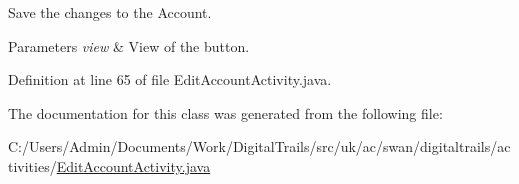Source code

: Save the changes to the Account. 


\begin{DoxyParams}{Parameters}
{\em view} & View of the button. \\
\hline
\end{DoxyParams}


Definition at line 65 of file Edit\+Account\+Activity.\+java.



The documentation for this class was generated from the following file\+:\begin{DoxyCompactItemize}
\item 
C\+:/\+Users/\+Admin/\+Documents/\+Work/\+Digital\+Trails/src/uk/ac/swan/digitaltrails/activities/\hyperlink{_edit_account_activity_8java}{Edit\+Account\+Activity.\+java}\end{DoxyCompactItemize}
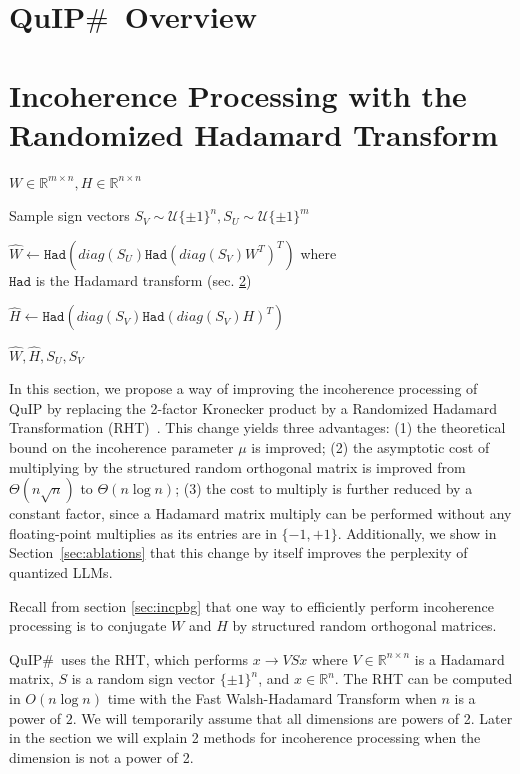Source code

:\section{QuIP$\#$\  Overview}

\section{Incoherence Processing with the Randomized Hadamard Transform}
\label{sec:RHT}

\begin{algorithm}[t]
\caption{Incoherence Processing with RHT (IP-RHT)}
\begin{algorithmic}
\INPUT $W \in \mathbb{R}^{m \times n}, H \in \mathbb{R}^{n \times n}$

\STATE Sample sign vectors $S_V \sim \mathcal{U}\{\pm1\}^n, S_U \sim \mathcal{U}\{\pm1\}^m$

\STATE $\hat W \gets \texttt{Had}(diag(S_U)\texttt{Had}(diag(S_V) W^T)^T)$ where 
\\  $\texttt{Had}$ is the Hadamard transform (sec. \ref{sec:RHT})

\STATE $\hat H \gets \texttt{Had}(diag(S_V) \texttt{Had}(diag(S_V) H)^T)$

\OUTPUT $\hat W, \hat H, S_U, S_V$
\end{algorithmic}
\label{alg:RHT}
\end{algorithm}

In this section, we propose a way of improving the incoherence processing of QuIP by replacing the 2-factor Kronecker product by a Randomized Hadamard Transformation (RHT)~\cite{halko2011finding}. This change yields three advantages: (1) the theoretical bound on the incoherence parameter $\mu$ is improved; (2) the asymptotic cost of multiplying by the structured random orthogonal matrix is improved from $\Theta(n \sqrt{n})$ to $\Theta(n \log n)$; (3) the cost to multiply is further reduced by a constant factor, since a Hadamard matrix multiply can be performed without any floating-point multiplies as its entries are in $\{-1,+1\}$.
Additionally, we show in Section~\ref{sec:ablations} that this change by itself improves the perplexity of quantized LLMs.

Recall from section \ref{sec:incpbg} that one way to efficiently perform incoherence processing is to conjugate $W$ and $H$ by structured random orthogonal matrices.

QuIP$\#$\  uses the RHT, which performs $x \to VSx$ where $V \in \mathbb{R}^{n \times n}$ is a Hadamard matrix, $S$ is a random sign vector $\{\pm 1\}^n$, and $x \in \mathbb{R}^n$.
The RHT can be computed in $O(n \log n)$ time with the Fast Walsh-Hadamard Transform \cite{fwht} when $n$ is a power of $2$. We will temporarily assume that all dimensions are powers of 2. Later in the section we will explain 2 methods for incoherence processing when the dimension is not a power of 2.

---

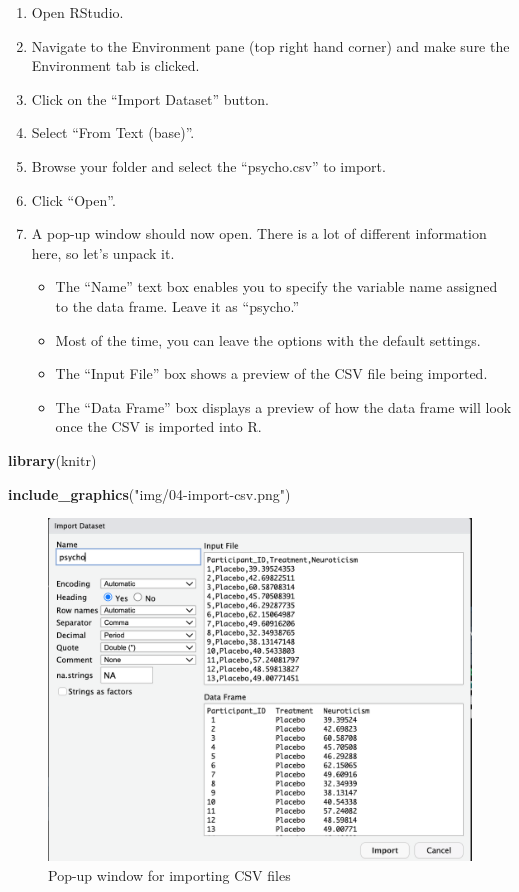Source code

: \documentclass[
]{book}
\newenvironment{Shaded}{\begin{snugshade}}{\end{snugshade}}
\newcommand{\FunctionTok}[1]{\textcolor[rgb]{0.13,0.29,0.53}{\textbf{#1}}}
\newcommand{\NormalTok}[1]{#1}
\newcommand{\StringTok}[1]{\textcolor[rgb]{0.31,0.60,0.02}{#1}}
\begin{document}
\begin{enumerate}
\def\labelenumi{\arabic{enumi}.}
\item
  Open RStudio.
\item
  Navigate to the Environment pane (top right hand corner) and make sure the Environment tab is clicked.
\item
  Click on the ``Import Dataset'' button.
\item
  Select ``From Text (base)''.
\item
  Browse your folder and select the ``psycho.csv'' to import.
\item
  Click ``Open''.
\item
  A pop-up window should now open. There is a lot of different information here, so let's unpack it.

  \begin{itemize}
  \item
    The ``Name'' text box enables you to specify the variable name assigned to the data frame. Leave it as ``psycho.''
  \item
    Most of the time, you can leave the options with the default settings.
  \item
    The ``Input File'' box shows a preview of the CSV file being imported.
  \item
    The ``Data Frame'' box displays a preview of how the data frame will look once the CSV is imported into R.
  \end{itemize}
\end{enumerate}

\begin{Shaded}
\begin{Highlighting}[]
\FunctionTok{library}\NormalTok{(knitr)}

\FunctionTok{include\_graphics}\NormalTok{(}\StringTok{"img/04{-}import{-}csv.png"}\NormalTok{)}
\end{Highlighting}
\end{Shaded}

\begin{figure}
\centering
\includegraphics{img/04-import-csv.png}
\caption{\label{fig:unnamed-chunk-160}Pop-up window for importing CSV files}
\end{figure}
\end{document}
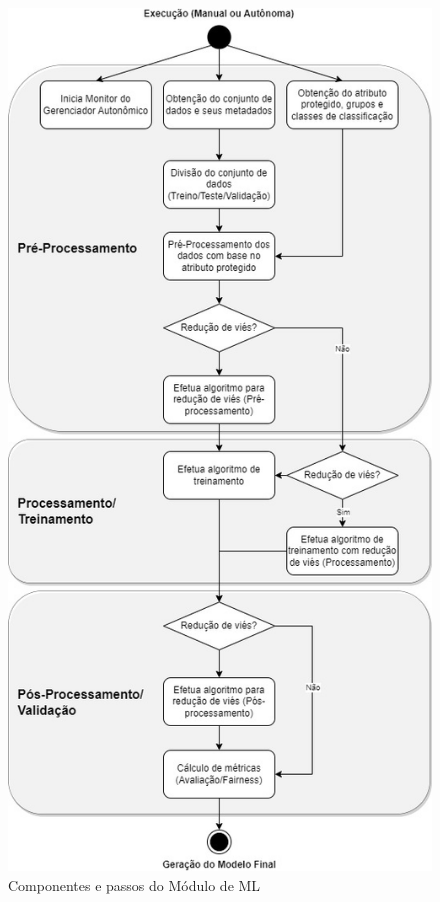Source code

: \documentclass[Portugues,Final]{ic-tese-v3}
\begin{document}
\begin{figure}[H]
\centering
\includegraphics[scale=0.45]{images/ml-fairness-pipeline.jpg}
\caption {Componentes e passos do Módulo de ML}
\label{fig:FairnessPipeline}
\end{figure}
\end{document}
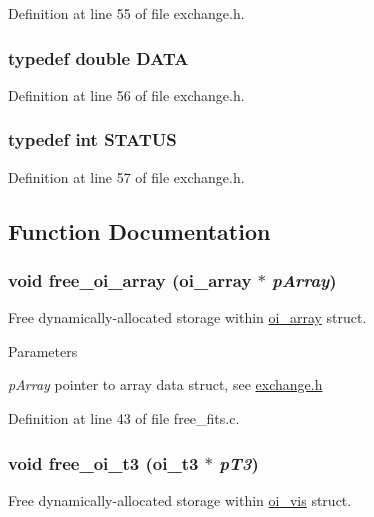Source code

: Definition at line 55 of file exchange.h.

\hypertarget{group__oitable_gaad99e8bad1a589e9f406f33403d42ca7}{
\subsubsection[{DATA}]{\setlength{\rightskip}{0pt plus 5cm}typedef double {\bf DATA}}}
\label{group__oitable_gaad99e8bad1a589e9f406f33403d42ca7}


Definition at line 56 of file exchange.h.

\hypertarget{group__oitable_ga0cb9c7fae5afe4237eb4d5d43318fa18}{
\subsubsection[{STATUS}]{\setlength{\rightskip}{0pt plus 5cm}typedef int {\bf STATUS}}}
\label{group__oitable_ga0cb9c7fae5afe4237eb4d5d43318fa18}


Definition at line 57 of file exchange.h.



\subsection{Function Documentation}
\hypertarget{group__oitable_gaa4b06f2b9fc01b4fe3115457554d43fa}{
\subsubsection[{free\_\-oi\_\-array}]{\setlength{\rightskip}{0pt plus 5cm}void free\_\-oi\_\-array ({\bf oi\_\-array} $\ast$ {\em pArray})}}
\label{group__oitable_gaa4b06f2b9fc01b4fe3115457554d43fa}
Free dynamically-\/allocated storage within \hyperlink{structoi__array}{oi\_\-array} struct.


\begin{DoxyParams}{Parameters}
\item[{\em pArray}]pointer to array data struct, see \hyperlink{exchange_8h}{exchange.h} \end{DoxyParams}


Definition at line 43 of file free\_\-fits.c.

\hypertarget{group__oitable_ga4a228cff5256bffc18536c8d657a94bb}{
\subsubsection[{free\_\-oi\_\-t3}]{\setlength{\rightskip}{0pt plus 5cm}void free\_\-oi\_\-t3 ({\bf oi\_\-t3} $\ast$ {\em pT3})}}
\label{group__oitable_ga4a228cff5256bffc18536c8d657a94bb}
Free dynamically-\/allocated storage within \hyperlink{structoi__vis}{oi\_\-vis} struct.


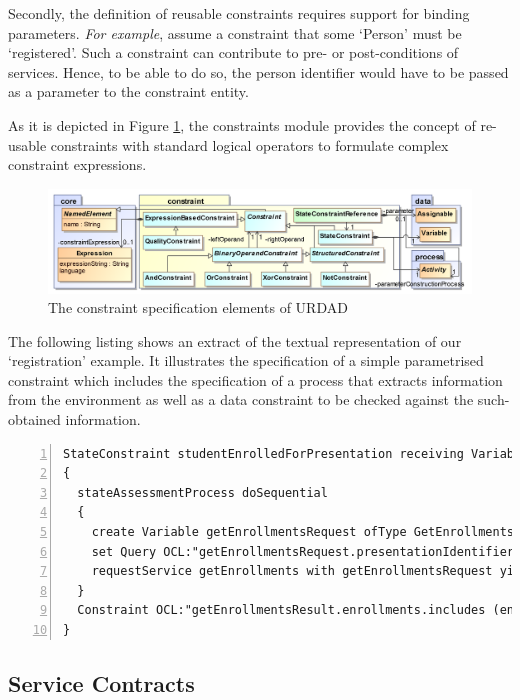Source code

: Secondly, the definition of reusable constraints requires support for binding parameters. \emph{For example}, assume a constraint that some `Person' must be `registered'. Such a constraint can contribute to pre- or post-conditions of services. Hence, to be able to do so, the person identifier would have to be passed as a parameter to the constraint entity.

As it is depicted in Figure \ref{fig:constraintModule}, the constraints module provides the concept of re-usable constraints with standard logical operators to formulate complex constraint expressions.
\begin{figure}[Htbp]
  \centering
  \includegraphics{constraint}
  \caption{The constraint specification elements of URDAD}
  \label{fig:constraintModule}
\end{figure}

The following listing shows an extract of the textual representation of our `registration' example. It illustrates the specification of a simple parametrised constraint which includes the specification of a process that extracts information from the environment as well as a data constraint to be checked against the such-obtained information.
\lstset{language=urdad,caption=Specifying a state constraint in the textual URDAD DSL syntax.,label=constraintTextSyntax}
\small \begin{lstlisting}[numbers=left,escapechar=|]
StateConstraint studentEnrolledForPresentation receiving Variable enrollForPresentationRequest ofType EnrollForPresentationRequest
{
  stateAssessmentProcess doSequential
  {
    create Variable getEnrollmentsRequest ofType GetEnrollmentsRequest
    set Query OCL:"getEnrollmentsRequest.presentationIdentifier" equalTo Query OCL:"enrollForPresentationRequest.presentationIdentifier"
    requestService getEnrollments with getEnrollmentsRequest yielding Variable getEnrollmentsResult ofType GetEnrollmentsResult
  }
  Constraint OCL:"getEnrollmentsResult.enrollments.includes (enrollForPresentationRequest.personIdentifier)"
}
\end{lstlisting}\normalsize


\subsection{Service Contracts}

__BRIEF__:
Looking at the material above, state the number of lines holding the word "where", and only that number.

__TASK ANSWER__:
2